On His Assuming the Pontificate
UBI PRIMUM (On His Assuming the Pontificate)
Pope Leo XII
Encyclical of Pope Leo XII promulgated on 5 May 1824
To All Patriarchs, Primates, Archbishops, and Bishops.
Venerable Brothers, We Give You Greeting and Our Apostolic Blessing.
As soon as We were raised to the supreme pontificate, We began to exclaim immediately with St. Leo the Great: "O Lord I have heard your utterance and been afraid: I have reflected on your works and been terrified. For what is so unaccustomed and so much to be feared as toil to the weak, height to the lowly, rank to the undeserving? Yet We do not despair or faint since it is not on Ourselves that We depend but on Him who works in Us."1 That praiseworthy pope spoke thus to humble himself, but We can say and confess this in very truth.
2. We desired to address you as soon as possible, venerable brothers, and to reveal Our feelings to you. For you are Our crown and joy, as your flocks, We feel sure, are crown and joy to you. But partly because We were preoccupied with the serious concerns of Our Apostolic office and partly, indeed principally, because We were afflicted by a long illness, until now We have been unable to do so. This has caused Us great sorrow. But Our merciful God now grants the fulfillment of Our desire. The silence, however, which until now We were constrained to observe possessed its own consolation. For God who consoles the humble consoled Us too by the love and enthusiasm of your religious devotion for Us. This was a signal instance of the piety of Christian unity, causing Us to rejoice greatly and to give thanks to God. And so as a proof of Our love We are sending you this letter to give you additional encouragement to observe the divine commandments and to fight bravely the Lord's battles.
3. You know that the Apostle Peter instructed bishops in these words: "Feed God's flock which is given to you, caring for them not under constraint but freely for God's sake, not for the sake of base gain but willingly, nor as lording it over the clergy but being examples to your flock from the heart."2 From this you understand rightly the method of action which is proposed for you. You also understand the virtues of the mind which you should increasingly practice, the richer knowledge with which you should adorn it, and the fruit of piety and love which you should not only produce but also share with your flock. In this way you will certainly attain the object of your ministry and be examples to your flock from the heart. To some you will give milk, to others meat. You will train your flock not only by teaching, but by work and example as well, to lead a quiet life on earth in Christ Jesus. You will lead them to obtain eternal happiness with you. For the chief of the Apostles says: "And when the prince of shepherds appears you will receive an imperishable crown of glory."
4. We had hoped to bring many matters to your attention but We shall simply touch on some of them, and then deal at greater length with the more serious questions as the need of Our sad times demands.
5. You already understand the teaching of the Apostle on the great caution required in promoting candidates to minor and especially to major orders. He writes to Timothy: "Lay hands on no one quickly."3 You understand also the decrees of the Council of Trent on the appointment of pastors and on the seminaries for clerics4 and the clarification of these decrees by Our predecessors.

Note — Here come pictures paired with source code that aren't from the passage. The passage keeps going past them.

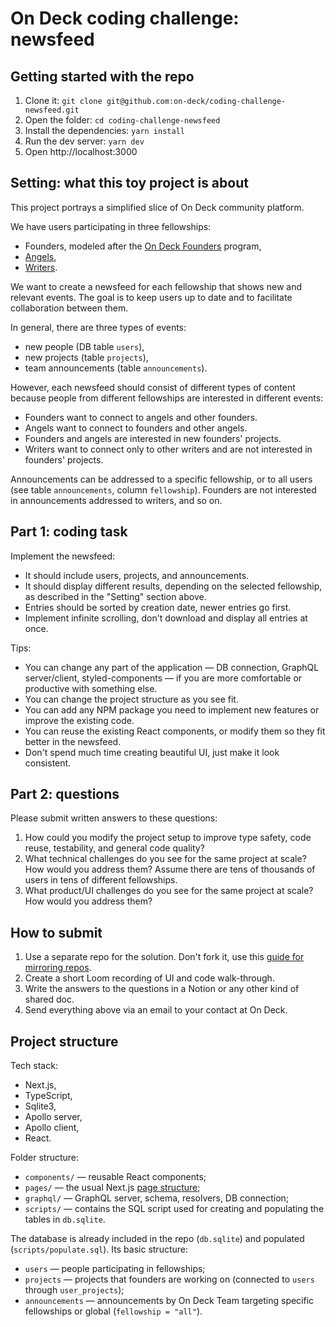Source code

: # On Deck coding challenge: newsfeed

## Getting started with the repo

1. Clone it: `git clone git@github.com:on-deck/coding-challenge-newsfeed.git`
2. Open the folder: `cd coding-challenge-newsfeed`
3. Install the dependencies: `yarn install`
4. Run the dev server: `yarn dev`
5. Open http://localhost:3000

## Setting: what this toy project is about

This project portrays a simplified slice of On Deck community platform. 

We have users participating in three fellowships:
- Founders, modeled after the [On Deck Founders](https://www.beondeck.com/founders) program,
- [Angels](https://www.beondeck.com/angels),
- [Writers](https://www.beondeck.com/writers).

We want to create a newsfeed for each fellowship that shows new and relevant events. The goal is to keep users up to date and to facilitate collaboration between them.

In general, there are three types of events:
- new people (DB table `users`),
- new projects (table `projects`),
- team announcements (table `announcements`).

However, each newsfeed should consist of different types of content because people from different fellowships are interested in different events:
- Founders want to connect to angels and other founders.
- Angels want to connect to founders and other angels.
- Founders and angels are interested in new founders' projects.
- Writers want to connect only to other writers and are not interested in founders' projects.

Announcements can be addressed to a specific fellowship, or to all users (see table `announcements`, column `fellowship`). Founders are not interested in announcements addressed to writers, and so on.

## Part 1: coding task

Implement the newsfeed:
- It should include users, projects, and announcements.
- It should display different results, depending on the selected fellowship, as described in the "Setting" section above.
- Entries should be sorted by creation date, newer entries go first.
- Implement infinite scrolling, don't download and display all entries at once.

Tips:
- You can change any part of the application — DB connection, GraphQL server/client, styled-components — if you are more comfortable or productive with something else.
- You can change the project structure as you see fit.
- You can add any NPM package you need to implement new features or improve the existing code.
- You can reuse the existing React components, or modify them so they fit better in the newsfeed.
- Don't spend much time creating beautiful UI, just make it look consistent.

## Part 2: questions

Please submit written answers to these questions:
1. How could you modify the project setup to improve type safety, code reuse, testability, and general code quality?
2. What technical challenges do you see for the same project at scale? How would you address them? Assume there are tens of thousands of users in tens of different fellowships.
3. What product/UI challenges do you see for the same project at scale? How would you address them?

## How to submit

1. Use a separate repo for the solution. Don't fork it, use this [guide for mirroring repos](https://docs.github.com/en/github/creating-cloning-and-archiving-repositories/duplicating-a-repository#mirroring-a-repository).
2. Create a short Loom recording of UI and code walk-through.
3. Write the answers to the questions in a Notion or any other kind of shared doc.
4. Send everything above via an email to your contact at On Deck.

## Project structure

Tech stack:
- Next.js,
- TypeScript,
- Sqlite3,
- Apollo server,
- Apollo client,
- React.

Folder structure:
- `components/` — reusable React components;
- `pages/` — the usual Next.js [page structure](https://nextjs.org/docs/basic-features/pages);
- `graphql/` — GraphQL server, schema, resolvers, DB connection;
- `scripts/` — contains the SQL script used for creating and populating the tables in `db.sqlite`.

The database is already included in the repo (`db.sqlite`) and populated (`scripts/populate.sql`). Its basic structure:
- `users` — people participating in fellowships;
- `projects` — projects that founders are working on (connected to `users` through `user_projects`);
- `announcements` — announcements by On Deck Team targeting specific fellowships or global (`fellowship = "all"`).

6. You know too the importance of residing personally in your diocese, a duty to which your office strictly obliges you. This is evident from the decrees and apostolic constitutions of many councils, and was confirmed by the holy Council of Trent in the following words: "The divine commandment orders everyone entrusted with the care of souls to know their sheep and to offer sacrifice for them. They must also feed them by preaching the divine word, by administering the sacrament, and by setting a good example. Furthermore, they must take fatherly care of the poor and other wretched persons and perform their other pastoral duties. Since none of these can be accomplished by men who do not attend their flock but abandon it as hirelings do, the holy council warns and exhorts them to remember the divine commandments by being an example to their flock, feeding and guiding them in justice and in truth."5 Bound as We are by the obligation of this great office and zealous as We are for the glory of God, We heartily praise those who observe this command strictly. But We warn and exhort those who disobey these ecclesiastical sanctionsfor it is sad but not surprising that there are some such men among the great number of bishopsto reflect seriously that the supreme judge will demand the blood of their sheep from their hands and judge with great strictness those who are their leaders.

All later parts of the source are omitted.